Inspiration We've all seen potholes that stay for months, garbage piles nobody clears, and streetlights that stay broken for years. In India, filing a civic complaint means navigating government portals with 15-field forms, captchas, OTPs, and ward numbers. Most citizens give up halfway. Those who finish wait two months and hear nothing. Meanwhile municipal offices drown in thousands of unsorted complaints daily with no prioritisation, no duplicate detection, and no SLA tracking. Critical issues get buried. NGOs willing to help have zero access to structured ground-level data. We built AreaPulse because we believe reporting a broken road should be as easy as taking a photo — and fixing it should be just as fast. What it does AreaPulse is an AI-powered civic intelligence platform connecting three stakeholders on one live map: citizens, government officers, and NGOs. Citizens report issues in three ways:

AR Camera Scanner — open the camera, point at a pothole or broken streetlight. Groq Llama-4-Scout 17B vision AI detects and classifies the issue in real time, GPS auto-captures, submitted in under 5 seconds. One tap. No form. No typing. WhatsApp Bot — send a photo to our Twilio-powered WhatsApp number. AI reads the image, classifies the issue, extracts location. No app install, no account, works on any phone including basic smartphones. Reaches rural users that no portal ever will. Map Tap — tap a location on the live map, upload a photo, submit. AI handles everything in the background. Under 30 seconds.
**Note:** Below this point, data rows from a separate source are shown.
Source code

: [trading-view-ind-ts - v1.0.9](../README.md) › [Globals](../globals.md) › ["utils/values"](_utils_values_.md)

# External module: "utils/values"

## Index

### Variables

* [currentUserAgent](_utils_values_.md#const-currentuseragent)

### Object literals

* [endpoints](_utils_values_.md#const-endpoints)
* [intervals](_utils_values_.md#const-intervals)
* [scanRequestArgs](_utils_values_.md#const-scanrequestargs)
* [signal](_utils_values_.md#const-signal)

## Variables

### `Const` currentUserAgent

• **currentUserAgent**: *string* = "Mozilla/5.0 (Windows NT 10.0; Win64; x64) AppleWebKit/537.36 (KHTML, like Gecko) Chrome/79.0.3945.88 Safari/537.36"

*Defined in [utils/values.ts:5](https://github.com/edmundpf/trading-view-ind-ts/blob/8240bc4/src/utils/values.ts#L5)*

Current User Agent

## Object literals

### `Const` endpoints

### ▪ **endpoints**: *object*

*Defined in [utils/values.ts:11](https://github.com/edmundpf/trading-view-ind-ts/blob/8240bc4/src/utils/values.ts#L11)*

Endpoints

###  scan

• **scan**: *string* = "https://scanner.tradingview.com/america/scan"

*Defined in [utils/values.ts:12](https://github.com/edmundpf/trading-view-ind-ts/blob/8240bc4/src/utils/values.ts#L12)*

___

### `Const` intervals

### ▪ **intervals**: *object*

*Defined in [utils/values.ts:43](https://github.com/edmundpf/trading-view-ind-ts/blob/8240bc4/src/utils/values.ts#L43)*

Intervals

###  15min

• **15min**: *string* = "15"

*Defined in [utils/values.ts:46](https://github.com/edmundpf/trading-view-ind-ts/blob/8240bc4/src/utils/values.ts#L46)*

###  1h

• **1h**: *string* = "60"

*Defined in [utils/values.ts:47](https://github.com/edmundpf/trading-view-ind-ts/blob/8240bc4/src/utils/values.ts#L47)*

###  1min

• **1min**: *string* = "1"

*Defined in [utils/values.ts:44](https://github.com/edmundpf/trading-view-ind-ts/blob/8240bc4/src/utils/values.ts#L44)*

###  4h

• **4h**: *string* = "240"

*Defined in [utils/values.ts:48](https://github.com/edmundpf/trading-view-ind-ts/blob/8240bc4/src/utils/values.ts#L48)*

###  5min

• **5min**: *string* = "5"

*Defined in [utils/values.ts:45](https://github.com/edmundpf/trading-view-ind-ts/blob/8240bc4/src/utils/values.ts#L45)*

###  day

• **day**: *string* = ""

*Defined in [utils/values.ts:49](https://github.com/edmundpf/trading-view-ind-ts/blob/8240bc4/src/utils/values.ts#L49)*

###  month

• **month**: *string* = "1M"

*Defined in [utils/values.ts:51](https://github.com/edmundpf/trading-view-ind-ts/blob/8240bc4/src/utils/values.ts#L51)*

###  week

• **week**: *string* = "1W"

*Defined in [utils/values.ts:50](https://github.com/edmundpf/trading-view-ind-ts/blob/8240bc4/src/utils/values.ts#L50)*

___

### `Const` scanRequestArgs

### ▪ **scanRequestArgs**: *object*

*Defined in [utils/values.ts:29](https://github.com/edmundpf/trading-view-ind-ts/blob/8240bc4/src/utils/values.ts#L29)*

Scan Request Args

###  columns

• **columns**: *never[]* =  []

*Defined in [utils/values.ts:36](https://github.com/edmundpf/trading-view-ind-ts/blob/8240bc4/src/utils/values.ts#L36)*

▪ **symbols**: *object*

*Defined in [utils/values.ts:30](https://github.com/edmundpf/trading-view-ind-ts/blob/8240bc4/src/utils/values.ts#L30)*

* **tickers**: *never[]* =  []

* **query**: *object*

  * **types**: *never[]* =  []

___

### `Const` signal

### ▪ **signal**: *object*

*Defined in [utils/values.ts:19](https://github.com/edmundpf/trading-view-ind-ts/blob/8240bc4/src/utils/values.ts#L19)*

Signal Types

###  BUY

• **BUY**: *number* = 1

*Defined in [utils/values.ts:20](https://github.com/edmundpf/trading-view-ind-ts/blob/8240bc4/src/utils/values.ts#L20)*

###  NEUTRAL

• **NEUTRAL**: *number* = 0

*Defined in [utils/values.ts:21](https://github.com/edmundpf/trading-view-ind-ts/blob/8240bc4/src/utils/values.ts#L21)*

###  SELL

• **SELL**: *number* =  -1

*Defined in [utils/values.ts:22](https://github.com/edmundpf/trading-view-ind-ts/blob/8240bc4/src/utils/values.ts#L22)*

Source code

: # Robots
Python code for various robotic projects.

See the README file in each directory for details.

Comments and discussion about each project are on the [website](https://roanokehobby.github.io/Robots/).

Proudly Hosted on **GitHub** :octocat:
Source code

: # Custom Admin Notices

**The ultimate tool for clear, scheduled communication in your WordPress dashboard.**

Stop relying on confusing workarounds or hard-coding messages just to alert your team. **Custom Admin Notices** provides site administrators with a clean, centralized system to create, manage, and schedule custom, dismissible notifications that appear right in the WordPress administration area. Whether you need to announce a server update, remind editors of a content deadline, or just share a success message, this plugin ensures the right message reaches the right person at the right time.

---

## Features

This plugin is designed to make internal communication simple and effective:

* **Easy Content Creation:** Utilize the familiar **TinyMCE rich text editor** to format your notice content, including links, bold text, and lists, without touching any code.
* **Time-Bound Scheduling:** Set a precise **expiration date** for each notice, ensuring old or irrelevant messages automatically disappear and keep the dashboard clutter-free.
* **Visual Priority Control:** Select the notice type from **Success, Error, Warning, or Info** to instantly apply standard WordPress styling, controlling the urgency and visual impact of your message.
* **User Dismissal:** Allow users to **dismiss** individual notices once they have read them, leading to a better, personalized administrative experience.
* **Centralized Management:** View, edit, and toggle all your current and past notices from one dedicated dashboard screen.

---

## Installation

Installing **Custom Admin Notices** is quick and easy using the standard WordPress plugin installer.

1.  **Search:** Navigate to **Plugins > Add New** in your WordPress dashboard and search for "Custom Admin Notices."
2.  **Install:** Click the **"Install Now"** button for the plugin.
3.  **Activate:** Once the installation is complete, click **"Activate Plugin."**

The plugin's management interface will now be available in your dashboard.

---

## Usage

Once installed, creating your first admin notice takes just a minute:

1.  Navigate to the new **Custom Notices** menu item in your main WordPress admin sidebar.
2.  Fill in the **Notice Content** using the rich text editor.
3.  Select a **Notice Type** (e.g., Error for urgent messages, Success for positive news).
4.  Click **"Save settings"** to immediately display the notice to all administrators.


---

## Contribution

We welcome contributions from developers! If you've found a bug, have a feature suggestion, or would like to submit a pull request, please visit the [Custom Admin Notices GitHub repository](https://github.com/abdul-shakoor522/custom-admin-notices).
AI Pipeline processes every report through Groq Llama-4-Scout 17B vision model — auto-classifying across 10 categories (pothole, water, sewage, electricity, streetlight, garbage, traffic, noise, tree, other), scoring severity (high/medium/low), and auto-routing to the correct government department (PWD, MCD, Jal Board, BSES, DISCOM, Traffic Police). Every report passes through a three-layer security system before entering the database:

Layer 1 — Spam and Abuse Detection — a keyword filter catches obvious spam instantly, our trained scikit-learn ML classifier handles edge cases, and Groq LLM few-shot classification handles the rest. Fake reports, abuse, test submissions — blocked before they enter. Layer 2 — AI-Generated Image Detection — bad actors submit AI-generated images from Midjourney and DALL-E. We check EXIF metadata first — real phone photos have camera make, model, GPS, and timestamp while AI images have none. If inconclusive, our HuggingFace offline classifier runs. Final check — Groq vision analyses pixel patterns, lighting inconsistencies, and synthetic textures. AI image detected — report blocked, user permanently banned. Layer 3 — Duplicate DetectionHaversine formula checks a 50-metre radius and 7-day window. If multiple citizens report the same pothole, reports are merged into one issue with combined upvotes instead of creating noise. Keeps the database clean and ensures government officers see real, unique, prioritised issues only.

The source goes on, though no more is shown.